Table 2: Clinical features of DLBCL cases with PD-L1 expression
Clinical Features | PD-L1 positive | PD-L1 negative | Total | PΦ | P# | P† | |
mPD-L1-positive | mPD-L1-negative | ||||||
Age (years) | |||||||
≤ 60 | 5 (36%) | 5 (22%) | 14 (29%) | 24 | 0.5216 | 0.7749 | 0.7428 |
> 60 | 9 (64%) | 18 (78%) | 35 (71%) | 62 | |||
Gender | |||||||
Male | 7 (50%) | 15 (65%) | 18 (37%) | 40 | 0.7793 | 0.0413* | 0.5367 |
Female | 7 (50%) | 8 (35%) | 31 (63%) | 46 | |||
B symptoms | |||||||
Presence | 2 (25%) | 3 (18%) | 12 (33%) | 17 | 1.0000 | 0.3332 | 1.0000 |
Absence | 6 (75%) | 14 (82%) | 24 (67%) | 44 | |||
Pre-treatment LDH | |||||||
Normal | 2 (20%) | 11 (58%) | 15 (36%) | 28 | 0.2961 | 0.1618 | 0.4668 |
Elevated | 8 (80%) | 8 (42%) | 27 (64%) | 43 | |||
IPI score | |||||||
0 - 1 | 1 (10%) | 7 (41%) | 13 (30%) | 21 | 0.2621 | 0.5438 | 0.2634 |
2 - 5 | 9 (90%) | 10 (59%) | 31 (70%) | 50 | |||
Ann Arbor Stage | |||||||
I | 0 (0%) | 3 (14%) | 15 (33%) | 18 | 0.0327* | 0.1423 | 0.0138* |
II - IV | 13 (100%) | 18 (86%) | 30 (67%) | 51 | |||
BM involvement | |||||||
Present | 3 (30%) | 3 (19%) | 2 (6%) | 8 | 0.1309 | 0.3164 | 0.0782 |
Absent | 7 (70%) | 13 (81%) | 30 (94%) | 50 | |||
Extralymphatic involvement | |||||||
Present | 10 (83%) | 17 (85%) | 19 (41%) | 46 | 0.1083 | 0.0012* | 0.0206* |
Absent | 2 (17%) | 3 (15%) | 27 (59%) | 32 | |||
Complete and partial remission after first treatment | |||||||
Yes | 5 (71%) | 18 (86%) | 33 (75%) | 56 | 0.6473 | 0.5200 | 1.0000 |
No | 2 (29%) | 3 (14%) | 11 (25%) | 16 | |||
Relapse after initial treatment | |||||||
Yes | 9 (82%) | 10 (56%) | 31 (69%) | 50 | 0.4861 | 0.3850 | 0.4829 |
No | 2 (18%) | 8 (44%) | 14 (31%) | 24 | |||
Outcome | |||||||
Dead | 9 (82%) | 8 (47%) | 26 (59%) | 43 | 0.1806 | 0.5662 | 0.2932 |
Alive | 2 (18%) | 9 (53%) | 18 (41%) | 29 | |||
Fisher’s exact test. *: P value is significant (<0.05); PΦ: PD-L1-positive versus PD-L1-negative; P#: mPD-L1-positive versus mPD-L1-negative; P†: PD-L1-positive versus mPD-L1-negative.

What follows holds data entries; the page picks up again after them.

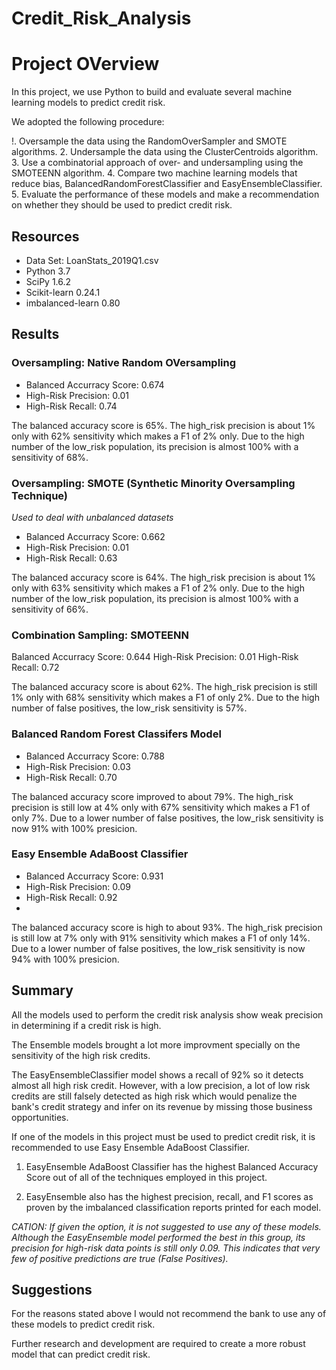 # Credit_Risk_Analysis

# Project OVerview

In this project, we use Python to build and evaluate several machine learning models to predict credit risk.

We adopted the following procedure:

!. Oversample the data using the RandomOverSampler and SMOTE algorithms.
2. Undersample the data using the ClusterCentroids algorithm.
3. Use a combinatorial approach of over- and undersampling using the SMOTEENN algorithm.
4. Compare two machine learning models that reduce bias, BalancedRandomForestClassifier and EasyEnsembleClassifier.
5. Evaluate the performance of these models and make a recommendation on whether they should be used to predict credit risk.

## Resources
* Data Set: LoanStats_2019Q1.csv
* Python 3.7
* SciPy 1.6.2
* Scikit-learn 0.24.1
* imbalanced-learn 0.80

## Results

### Oversampling: Native Random OVersampling 

* Balanced Accurracy Score: 0.674
* High-Risk Precision: 0.01
* High-Risk Recall: 0.74

The balanced accuracy score is 65%.
The high_risk precision is about 1% only with 62% sensitivity which makes a F1 of 2% only.
Due to the high number of the low_risk population, its precision is almost 100% with a sensitivity of 68%.

### Oversampling: SMOTE (Synthetic Minority Oversampling Technique)
 *Used to deal with unbalanced datasets*
 
* Balanced Accurracy Score: 0.662
* High-Risk Precision: 0.01
* High-Risk Recall: 0.63
 
The balanced accuracy score is 64%.
The high_risk precision is about 1% only with 63% sensitivity which makes a F1 of 2% only.
Due to the high number of the low_risk population, its precision is almost 100% with a sensitivity of 66%.

### Combination Sampling: SMOTEENN

Balanced Accurracy Score: 0.644
High-Risk Precision: 0.01
High-Risk Recall: 0.72

The balanced accuracy score is about 62%.
The high_risk precision is still 1% only with 68% sensitivity which makes a F1 of only 2%.
Due to the high number of false positives, the low_risk sensitivity is 57%.

### Balanced Random Forest Classifers Model

* Balanced Accurracy Score: 0.788
* High-Risk Precision: 0.03
* High-Risk Recall: 0.70

The balanced accuracy score improved to about 79%.
The high_risk precision is still low at 4% only with 67% sensitivity which makes a F1 of only 7%.
Due to a lower number of false positives, the low_risk sensitivity is now 91% with 100% presicion.

### Easy Ensemble AdaBoost Classifier

* Balanced Accurracy Score: 0.931
* High-Risk Precision: 0.09
* High-Risk Recall: 0.92
* 
The balanced accuracy score is high to about 93%.
The high_risk precision is still low at 7% only with 91% sensitivity which makes a F1 of only 14%.
Due to a lower number of false positives, the low_risk sensitivity is now 94% with 100% presicion.

## Summary 

All the models used to perform the credit risk analysis show weak precision in determining if a credit risk is high.

The Ensemble models brought a lot more improvment specially on the sensitivity of the high risk credits.

The EasyEnsembleClassifier model shows a recall of 92% so it detects almost all high risk credit. However, with a low precision, a lot of low risk credits are still falsely detected as high risk which would penalize the bank's credit strategy and infer on its revenue by missing those business opportunities.

If one of the models in this project must be used to predict credit risk, it is recommended to use Easy Ensemble AdaBoost Classifier.

1. EasyEnsemble AdaBoost Classifier has the highest Balanced Accuracy Score out of all of the techniques employed in this project. 

2. EasyEnsemble also has the highest precision, recall, and F1 scores as proven by the imbalanced classification reports printed for each model.

*CATION: If given the option, it is not suggested to use any of these models. Although the EasyEnsemble model performed the best in this group, its precision for high-risk data points is still only 0.09. This indicates that very few of positive predictions are true (False Positives).*

## Suggestions
For the reasons stated above I would not recommend the bank to use any of these models to predict credit risk.

Further research and development are required to create a more robust model that can predict credit risk.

The majority of patients (73/86, 85%) received rituximab, cyclophosphamide, doxorubicin, vincristine and prednisone (R-CHOP) as standard chemotherapy. Other treatment regimens included dose-adjusted etoposide, vincristine, doxorubicin, cyclophosphamide and prednisone (EPOCH); hyper-fractionated cyclophosphamide, vincristine, doxorubicin and dexamethasone (hyper-CVAD); chlorambucil plus prednisone; rituximab alone; methotrexate alone; and radiation alone. None of the patients received hematopoietic stem cell transplant. All patients were followed by clinical and radiological assessments over a period ranging from 2 days to 175 months (median follow-up 21 months).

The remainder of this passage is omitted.